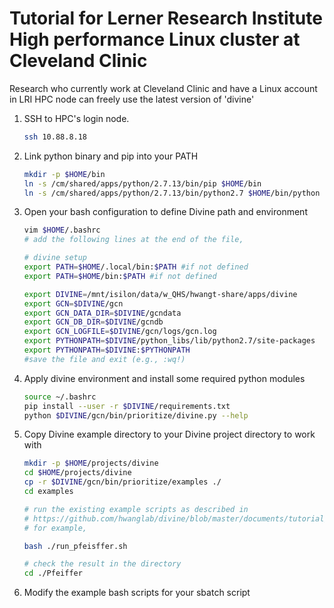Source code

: # Tutorial for Lerner Research Institute High performance Linux cluster at Cleveland Clinic
Research who currently work at Cleveland Clinic and have a Linux account in LRI HPC node can freely use the latest version of 'divine'

1. SSH to HPC's login node.
	```bash
	ssh 10.88.8.18
	```

1. Link python binary and pip into your PATH
	```bash
	mkdir -p $HOME/bin
	ln -s /cm/shared/apps/python/2.7.13/bin/pip $HOME/bin
	ln -s /cm/shared/apps/python/2.7.13/bin/python2.7 $HOME/bin/python
	```

1. Open your bash configuration to define Divine path and environment
	```bash
	vim $HOME/.bashrc
	# add the following lines at the end of the file,
	
	# divine setup
	export PATH=$HOME/.local/bin:$PATH #if not defined
	export PATH=$HOME/bin:$PATH #if not defined

	export DIVINE=/mnt/isilon/data/w_QHS/hwangt-share/apps/divine
	export GCN=$DIVINE/gcn
	export GCN_DATA_DIR=$DIVINE/gcndata
	export GCN_DB_DIR=$DIVINE/gcndb
	export GCN_LOGFILE=$DIVINE/gcn/logs/gcn.log
	export PYTHONPATH=$DIVINE/python_libs/lib/python2.7/site-packages
	export PYTHONPATH=$DIVINE:$PYTHONPATH
	#save the file and exit (e.g., :wq!)
	```

1. Apply divine environment and install some required python modules
	```bash
	source ~/.bashrc
	pip install --user -r $DIVINE/requirements.txt
	python $DIVINE/gcn/bin/prioritize/divine.py --help
	```
	
1. Copy Divine example directory to your Divine project directory to work with
	```bash
	mkdir -p $HOME/projects/divine
	cd $HOME/projects/divine
	cp -r $DIVINE/gcn/bin/prioritize/examples ./
	cd examples
	
	# run the existing example scripts as described in 
	# https://github.com/hwanglab/divine/blob/master/documents/tutorial/divine_tutorial.md
	# for example,

	bash ./run_pfeisffer.sh
	
	# check the result in the directory
	cd ./Pfeiffer
	```
1. Modify the example bash scripts for your sbatch script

☆ ☆ ☆ ☆

Could you please report how many lines of the listing above hold the word "shared"? Only the number is needed.

2